Capitalism: A Love Story (2009)


CAPITALISM: A LOVE STORY  (2009)  ¢ ¢ ¢ 1/2
    D: Michael Moore
Look out, corporate America. Puck is at it again. With his shambling bulk, baggy clothes and baseball cap, Michael Moore more closely resembles a working-class Falstaff, but if he could somehow magically turn the chairman of Goldman Sachs into a jackass, there's no doubt he'd do it. He does the next best thing, indicting those at the top of our financial system on broad-based charges of greed and corruption at the expense of everybody else.

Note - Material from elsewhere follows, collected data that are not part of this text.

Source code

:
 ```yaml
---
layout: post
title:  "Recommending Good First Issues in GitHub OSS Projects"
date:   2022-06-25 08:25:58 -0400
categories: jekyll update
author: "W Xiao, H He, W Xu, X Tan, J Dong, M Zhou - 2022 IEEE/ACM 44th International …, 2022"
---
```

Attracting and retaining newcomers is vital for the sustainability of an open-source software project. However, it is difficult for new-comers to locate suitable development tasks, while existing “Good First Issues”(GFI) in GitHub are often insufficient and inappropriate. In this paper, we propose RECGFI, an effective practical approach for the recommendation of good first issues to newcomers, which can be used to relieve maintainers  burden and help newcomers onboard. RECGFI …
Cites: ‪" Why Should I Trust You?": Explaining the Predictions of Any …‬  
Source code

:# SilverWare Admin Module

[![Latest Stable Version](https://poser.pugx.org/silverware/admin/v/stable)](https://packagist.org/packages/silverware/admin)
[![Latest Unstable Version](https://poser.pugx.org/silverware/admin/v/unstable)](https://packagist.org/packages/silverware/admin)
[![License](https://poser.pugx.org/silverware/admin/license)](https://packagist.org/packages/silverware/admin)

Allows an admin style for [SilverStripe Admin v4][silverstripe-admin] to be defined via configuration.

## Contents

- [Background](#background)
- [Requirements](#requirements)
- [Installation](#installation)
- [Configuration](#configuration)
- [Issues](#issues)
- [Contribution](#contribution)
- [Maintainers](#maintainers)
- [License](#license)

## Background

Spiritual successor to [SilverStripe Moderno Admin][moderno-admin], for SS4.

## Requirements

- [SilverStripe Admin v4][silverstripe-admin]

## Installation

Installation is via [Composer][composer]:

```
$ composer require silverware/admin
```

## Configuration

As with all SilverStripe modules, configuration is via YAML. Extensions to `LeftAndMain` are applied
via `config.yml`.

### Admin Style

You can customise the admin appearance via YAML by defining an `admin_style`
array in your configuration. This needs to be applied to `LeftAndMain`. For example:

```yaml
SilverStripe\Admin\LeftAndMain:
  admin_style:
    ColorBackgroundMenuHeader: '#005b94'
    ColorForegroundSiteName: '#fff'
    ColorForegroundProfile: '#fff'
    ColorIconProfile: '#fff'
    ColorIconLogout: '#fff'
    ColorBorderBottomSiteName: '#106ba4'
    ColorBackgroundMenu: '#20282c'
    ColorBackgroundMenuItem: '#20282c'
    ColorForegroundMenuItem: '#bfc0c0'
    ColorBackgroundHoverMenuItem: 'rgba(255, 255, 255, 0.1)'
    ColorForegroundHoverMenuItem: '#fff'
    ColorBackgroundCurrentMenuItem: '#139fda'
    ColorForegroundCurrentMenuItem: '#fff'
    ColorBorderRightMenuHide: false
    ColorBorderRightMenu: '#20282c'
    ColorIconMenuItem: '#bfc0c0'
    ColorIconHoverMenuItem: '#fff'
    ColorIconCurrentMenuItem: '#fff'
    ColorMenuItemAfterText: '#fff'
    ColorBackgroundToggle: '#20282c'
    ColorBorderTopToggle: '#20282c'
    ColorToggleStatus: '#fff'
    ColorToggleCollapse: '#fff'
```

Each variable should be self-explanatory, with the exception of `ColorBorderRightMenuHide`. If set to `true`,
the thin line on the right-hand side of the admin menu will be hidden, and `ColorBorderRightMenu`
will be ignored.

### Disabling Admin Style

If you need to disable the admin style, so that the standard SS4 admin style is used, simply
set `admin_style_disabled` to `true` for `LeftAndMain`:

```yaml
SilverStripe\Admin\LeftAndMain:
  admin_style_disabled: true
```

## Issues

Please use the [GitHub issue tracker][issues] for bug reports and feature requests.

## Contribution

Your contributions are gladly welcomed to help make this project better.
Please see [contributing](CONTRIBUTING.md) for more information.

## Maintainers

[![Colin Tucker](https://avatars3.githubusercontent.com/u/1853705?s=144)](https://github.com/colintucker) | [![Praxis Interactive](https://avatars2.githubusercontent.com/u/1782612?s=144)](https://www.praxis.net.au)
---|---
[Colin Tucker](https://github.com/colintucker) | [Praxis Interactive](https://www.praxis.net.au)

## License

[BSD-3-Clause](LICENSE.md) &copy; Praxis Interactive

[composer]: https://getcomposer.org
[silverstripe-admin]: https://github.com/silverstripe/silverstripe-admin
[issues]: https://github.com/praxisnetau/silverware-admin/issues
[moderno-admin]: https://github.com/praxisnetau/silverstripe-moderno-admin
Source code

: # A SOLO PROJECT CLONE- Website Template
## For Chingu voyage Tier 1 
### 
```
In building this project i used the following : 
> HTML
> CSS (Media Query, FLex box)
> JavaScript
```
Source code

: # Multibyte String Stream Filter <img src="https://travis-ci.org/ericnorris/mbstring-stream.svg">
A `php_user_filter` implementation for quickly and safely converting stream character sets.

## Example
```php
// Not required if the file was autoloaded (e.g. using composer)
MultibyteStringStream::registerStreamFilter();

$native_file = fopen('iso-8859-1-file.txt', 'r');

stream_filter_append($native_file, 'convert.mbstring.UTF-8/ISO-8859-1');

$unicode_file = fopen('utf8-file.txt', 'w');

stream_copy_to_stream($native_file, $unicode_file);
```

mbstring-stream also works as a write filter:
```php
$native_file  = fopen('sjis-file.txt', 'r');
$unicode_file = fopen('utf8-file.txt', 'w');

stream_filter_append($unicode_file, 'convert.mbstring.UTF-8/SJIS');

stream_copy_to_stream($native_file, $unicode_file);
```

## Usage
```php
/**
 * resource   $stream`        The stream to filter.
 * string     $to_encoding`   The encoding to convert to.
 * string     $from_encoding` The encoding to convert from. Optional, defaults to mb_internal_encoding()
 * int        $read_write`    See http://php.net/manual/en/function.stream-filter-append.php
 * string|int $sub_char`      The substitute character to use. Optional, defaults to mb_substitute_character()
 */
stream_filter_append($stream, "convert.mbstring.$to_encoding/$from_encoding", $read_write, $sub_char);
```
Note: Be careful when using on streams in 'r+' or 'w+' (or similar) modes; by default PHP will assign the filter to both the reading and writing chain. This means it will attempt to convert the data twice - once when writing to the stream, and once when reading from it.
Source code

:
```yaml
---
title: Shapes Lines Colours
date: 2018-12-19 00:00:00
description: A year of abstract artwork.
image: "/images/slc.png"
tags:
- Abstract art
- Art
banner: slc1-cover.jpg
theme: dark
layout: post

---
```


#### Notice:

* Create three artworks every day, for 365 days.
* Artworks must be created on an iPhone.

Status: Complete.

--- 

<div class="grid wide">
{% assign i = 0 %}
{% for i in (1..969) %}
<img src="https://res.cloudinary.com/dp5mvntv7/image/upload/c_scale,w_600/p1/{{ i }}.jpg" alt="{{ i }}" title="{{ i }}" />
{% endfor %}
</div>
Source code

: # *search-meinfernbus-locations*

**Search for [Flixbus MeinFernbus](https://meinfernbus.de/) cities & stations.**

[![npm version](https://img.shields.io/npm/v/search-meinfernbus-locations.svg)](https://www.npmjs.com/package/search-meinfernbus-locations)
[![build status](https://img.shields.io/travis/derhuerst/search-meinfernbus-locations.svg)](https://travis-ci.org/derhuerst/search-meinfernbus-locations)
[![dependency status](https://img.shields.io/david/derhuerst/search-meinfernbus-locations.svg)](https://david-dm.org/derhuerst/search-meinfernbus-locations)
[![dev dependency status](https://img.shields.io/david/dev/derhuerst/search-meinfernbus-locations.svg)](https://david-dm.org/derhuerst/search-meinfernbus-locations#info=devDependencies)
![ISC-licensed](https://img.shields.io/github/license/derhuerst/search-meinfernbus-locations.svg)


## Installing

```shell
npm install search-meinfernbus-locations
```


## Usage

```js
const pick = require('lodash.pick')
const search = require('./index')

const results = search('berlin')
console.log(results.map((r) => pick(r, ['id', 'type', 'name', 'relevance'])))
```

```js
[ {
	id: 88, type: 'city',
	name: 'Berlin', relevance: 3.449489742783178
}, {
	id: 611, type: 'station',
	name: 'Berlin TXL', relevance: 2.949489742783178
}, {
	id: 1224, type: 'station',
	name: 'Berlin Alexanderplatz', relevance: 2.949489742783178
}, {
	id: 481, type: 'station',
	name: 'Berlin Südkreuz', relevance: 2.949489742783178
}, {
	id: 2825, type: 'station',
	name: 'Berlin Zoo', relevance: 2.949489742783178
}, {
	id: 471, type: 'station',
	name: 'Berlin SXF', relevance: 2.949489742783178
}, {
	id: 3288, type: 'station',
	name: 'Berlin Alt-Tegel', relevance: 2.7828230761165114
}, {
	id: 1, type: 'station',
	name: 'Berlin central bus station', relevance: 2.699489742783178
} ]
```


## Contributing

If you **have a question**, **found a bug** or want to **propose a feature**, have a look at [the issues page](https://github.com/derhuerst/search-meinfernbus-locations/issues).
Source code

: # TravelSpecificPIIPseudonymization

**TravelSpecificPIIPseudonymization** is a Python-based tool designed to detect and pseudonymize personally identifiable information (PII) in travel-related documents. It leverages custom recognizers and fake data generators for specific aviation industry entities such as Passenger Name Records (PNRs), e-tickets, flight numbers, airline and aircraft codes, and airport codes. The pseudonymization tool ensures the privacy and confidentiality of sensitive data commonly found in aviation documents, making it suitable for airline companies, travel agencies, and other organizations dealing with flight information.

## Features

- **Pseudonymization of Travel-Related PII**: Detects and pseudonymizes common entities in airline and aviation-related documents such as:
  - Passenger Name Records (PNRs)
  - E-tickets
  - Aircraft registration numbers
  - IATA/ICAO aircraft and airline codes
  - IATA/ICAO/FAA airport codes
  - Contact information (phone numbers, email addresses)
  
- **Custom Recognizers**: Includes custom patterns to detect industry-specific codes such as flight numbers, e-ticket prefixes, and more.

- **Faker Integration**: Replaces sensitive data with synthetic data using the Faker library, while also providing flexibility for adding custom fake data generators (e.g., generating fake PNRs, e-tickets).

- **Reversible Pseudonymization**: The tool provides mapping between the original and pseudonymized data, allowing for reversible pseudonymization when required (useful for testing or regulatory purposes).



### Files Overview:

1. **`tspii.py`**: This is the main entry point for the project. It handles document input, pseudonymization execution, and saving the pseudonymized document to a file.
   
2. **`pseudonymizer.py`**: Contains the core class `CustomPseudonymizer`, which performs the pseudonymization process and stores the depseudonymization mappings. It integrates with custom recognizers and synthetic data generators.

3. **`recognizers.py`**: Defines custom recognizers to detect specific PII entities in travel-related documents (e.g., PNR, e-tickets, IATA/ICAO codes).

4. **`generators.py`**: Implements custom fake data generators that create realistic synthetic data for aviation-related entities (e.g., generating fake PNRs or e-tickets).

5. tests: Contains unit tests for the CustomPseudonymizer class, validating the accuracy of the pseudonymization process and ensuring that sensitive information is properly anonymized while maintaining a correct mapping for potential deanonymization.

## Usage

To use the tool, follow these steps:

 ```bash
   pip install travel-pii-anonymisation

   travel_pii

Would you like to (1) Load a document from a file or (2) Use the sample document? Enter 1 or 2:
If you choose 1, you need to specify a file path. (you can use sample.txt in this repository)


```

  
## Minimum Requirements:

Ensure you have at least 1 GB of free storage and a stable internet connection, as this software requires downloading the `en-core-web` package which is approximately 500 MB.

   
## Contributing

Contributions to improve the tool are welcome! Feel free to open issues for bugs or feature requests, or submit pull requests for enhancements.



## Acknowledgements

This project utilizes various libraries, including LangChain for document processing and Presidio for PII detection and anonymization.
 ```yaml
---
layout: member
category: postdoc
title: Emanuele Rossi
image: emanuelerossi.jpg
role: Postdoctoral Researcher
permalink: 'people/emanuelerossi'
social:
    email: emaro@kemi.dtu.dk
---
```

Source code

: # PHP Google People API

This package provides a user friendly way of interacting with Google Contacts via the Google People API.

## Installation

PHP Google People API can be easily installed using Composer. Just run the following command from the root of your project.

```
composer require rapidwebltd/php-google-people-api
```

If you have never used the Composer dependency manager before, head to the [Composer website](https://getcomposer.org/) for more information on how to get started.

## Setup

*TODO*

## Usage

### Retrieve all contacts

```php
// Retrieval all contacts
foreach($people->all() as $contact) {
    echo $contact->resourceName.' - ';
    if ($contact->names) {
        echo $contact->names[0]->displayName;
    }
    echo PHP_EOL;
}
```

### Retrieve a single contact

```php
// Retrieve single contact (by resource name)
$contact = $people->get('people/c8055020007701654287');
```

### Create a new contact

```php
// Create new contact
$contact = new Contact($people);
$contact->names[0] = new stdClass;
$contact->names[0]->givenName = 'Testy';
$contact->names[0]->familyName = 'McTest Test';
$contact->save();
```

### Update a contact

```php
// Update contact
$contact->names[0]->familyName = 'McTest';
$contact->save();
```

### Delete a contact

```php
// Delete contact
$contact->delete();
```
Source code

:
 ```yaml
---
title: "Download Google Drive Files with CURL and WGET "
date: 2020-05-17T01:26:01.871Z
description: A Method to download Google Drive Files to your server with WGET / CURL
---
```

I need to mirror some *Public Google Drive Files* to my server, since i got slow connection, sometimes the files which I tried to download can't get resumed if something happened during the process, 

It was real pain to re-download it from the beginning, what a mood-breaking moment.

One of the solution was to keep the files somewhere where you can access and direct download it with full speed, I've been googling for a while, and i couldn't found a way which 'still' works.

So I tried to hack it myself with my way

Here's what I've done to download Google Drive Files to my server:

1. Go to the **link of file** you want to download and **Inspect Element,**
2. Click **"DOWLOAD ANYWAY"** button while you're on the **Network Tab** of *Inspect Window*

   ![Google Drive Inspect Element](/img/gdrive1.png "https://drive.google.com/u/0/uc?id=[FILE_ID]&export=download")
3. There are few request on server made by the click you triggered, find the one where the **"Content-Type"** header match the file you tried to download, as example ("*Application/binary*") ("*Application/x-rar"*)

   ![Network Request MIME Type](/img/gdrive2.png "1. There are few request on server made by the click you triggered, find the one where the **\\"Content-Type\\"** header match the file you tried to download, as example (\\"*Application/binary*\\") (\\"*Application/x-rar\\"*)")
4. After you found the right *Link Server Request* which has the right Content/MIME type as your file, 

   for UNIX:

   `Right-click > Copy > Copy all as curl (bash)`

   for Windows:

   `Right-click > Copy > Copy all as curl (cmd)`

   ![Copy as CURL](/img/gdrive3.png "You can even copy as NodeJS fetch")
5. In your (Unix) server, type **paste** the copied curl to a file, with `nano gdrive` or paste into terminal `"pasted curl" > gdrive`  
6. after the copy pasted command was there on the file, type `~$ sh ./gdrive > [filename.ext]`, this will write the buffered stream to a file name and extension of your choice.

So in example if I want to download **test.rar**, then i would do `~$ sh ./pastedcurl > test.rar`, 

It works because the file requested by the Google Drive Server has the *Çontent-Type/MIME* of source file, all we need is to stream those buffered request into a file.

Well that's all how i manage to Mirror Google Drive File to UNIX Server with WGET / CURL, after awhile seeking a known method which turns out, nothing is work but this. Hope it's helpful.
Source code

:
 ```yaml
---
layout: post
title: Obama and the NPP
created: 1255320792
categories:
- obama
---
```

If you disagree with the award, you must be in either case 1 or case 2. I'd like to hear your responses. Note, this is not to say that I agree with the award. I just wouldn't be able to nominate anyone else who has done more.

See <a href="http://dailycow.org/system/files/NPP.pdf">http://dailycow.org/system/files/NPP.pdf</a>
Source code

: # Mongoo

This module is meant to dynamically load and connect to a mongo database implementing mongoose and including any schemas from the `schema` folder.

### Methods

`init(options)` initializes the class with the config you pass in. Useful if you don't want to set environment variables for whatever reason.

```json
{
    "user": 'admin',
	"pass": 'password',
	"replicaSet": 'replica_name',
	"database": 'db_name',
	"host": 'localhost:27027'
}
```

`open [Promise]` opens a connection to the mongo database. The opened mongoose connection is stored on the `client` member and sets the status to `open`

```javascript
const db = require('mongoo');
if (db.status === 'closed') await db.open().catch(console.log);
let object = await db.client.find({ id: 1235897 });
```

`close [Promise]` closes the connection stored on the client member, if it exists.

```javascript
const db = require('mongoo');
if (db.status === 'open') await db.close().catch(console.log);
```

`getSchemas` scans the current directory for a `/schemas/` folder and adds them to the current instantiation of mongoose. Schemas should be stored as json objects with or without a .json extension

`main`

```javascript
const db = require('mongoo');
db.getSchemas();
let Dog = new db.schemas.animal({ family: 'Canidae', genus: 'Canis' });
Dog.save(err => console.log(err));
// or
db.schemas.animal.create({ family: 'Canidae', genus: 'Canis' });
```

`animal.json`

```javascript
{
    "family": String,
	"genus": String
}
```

As usual, Moore's weapon of choice is a scattergun, not a laser, but also as usual, his sense of purpose is unwavering. He doesn't just want to make you laugh or piss you off. He wants you to think and act. So he takes aim at the mortgage debacle and the bank bailout, but his most provocative finding here is a policy practiced by Wal-Mart and other big corporations, to take out life insurance policies on their employees (referred to, in writing, as "dead peasants"), and collect huge payoffs - the money going to the company, not the survivors - when the "peasants" pass. To suggest that Moore loads the dice, stacks the deck and engages in what might be called grandstanding is to overstate the obvious. He does that stuff, sure. But he also makes the point, emphatically, over and over, that the real face of our free-market economy doesn't belong to the crooks in the glass towers, but the dispossessed. He's mischievous, that Puck.